キャセイパシフィック航空が70機目のボーイング777を受領秋本俊二の“飛行機と空と旅”の話(2/4 ページ)

» 2015年11月13日 08時15分 公開
[秋本俊二ITmedia]

ハイテク旅客機の代表格

 香港国際空港に降り立つと、駐機エリアでは世界各地へのフライト準備を進める数多くの777-300ERと出会うことができる。前述したように、777ファミリーにはいくつかのタイプがあるが、それを外観で見分けるポイントは主翼の形状とボディの長さだ。長距離国際線で運航される航続距離延長型の-300ERは、主翼先端に空力特性を向上させるウイングチップを装備。全長は標準型の-200に比べ約10メートル長い。両翼を広げた長さは64.8メートル、機首から尾翼までの全長は73.9メートルで、ジャンボ機をもしのぐサイズである。その巨体を、左右の主翼に装備された2つのエンジンの強力パワーで軽々と持ち上げてしまう。

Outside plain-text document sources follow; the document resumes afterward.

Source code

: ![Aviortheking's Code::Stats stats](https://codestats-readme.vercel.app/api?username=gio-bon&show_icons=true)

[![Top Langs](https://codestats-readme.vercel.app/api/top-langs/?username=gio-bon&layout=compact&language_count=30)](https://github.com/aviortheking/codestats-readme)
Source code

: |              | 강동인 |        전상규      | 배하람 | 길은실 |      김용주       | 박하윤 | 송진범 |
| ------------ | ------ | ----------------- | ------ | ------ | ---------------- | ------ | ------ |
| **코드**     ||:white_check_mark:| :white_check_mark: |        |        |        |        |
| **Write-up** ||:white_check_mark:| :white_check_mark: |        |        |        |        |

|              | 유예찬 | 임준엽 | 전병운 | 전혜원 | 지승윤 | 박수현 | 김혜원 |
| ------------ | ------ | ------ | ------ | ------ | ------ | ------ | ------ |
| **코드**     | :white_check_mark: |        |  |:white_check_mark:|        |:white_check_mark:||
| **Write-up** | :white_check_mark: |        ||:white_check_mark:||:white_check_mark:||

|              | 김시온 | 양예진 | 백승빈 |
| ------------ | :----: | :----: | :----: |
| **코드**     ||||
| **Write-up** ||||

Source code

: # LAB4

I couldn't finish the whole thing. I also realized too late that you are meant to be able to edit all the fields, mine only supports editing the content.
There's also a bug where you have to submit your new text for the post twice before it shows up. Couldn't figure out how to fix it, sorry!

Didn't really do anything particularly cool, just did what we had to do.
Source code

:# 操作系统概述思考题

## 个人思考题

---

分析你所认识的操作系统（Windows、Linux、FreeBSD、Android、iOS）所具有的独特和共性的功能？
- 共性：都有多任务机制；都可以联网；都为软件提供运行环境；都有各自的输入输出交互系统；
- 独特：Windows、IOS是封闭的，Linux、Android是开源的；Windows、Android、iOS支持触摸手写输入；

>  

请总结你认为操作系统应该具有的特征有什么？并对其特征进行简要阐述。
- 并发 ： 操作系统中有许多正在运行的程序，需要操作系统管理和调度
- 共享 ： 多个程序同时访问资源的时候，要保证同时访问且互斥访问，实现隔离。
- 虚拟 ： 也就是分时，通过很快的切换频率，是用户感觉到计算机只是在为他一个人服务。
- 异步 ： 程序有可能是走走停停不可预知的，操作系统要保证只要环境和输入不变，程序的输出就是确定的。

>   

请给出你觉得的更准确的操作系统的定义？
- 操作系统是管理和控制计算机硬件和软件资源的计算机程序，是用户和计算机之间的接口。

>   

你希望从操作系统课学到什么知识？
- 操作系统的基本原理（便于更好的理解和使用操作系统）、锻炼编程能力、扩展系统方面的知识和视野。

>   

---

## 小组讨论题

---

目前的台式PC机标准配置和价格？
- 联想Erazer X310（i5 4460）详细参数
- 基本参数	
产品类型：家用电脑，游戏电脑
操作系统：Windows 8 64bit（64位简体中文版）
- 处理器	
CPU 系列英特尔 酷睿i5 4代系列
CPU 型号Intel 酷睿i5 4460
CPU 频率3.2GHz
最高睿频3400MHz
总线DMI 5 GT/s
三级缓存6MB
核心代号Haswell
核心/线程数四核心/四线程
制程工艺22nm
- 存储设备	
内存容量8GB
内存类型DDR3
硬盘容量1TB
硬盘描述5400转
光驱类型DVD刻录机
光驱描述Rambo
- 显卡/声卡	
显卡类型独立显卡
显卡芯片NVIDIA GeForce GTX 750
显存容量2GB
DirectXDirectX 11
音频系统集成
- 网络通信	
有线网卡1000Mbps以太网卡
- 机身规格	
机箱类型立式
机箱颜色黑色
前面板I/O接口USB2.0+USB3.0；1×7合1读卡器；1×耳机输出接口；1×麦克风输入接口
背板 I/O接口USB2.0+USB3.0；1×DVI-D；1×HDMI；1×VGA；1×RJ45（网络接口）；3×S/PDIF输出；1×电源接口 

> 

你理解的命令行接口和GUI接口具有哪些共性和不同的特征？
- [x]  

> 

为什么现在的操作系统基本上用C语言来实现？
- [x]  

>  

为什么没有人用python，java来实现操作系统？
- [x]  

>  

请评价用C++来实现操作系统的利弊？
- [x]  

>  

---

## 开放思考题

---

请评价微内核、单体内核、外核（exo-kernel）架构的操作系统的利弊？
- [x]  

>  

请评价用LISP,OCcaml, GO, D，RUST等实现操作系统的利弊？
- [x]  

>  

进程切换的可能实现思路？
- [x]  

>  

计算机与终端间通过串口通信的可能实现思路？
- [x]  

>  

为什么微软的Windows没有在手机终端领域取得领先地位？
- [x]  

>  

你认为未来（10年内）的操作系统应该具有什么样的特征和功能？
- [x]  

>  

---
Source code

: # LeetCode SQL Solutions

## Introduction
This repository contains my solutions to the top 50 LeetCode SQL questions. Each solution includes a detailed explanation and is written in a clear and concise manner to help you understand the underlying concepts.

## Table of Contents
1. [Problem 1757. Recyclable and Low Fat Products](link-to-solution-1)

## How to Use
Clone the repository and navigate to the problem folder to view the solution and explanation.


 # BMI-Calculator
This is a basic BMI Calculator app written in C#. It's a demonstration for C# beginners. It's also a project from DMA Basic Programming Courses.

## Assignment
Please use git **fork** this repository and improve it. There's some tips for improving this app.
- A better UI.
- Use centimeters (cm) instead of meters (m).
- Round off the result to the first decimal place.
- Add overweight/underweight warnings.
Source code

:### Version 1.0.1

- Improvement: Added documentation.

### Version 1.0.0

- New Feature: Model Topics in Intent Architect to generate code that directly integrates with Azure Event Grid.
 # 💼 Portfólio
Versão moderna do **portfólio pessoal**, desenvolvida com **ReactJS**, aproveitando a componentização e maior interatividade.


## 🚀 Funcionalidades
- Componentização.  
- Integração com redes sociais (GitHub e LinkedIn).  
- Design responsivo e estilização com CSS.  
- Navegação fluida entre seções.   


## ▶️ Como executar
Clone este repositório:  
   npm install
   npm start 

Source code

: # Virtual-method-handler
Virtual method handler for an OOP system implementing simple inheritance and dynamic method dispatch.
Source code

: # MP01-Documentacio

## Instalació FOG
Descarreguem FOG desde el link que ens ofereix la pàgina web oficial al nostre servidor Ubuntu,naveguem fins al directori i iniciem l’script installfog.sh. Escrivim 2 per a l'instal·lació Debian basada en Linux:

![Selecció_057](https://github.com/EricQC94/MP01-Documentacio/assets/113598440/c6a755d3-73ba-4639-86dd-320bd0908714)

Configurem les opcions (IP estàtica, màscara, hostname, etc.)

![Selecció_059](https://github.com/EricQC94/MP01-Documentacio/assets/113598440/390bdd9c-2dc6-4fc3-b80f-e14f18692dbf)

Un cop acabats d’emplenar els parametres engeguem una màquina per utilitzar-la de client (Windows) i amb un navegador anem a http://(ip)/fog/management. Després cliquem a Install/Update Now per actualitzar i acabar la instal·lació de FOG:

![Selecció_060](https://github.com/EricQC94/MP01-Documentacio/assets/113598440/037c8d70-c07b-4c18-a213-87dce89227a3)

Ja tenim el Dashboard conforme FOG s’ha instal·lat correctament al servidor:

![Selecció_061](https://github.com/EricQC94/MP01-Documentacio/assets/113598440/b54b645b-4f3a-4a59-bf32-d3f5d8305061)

エバレット工場の大型機製造ラインで777の組み立てが進む エバレット工場の大型機製造ラインで777の組み立てが進む

 「最初にコクピットに入ったときの驚きは、今でも忘れません。初期のジャンボ機(747)では50種類以上あった計器が、777では操縦席の前方パネルに配置された6つの画面に集約され、デザインもとてもシンプルです。これが旅客機のコクピットなのかと、鮮烈な印象を受けました」

 777が就航を始めた当時、あるパイロットの一人がそんなふうに話していたのを思い出す。燃料効率もジャンボ機に比べて約20%向上。騒音やCO2排出量も低減し、環境にやさしい機種としてヨーロッパ各国などの空港で就航が歓迎された。「ハイテク旅客機」という言葉を聞いて、多くのパイロットが真っ先に「トリプルセブン」の名を思い浮かべるという。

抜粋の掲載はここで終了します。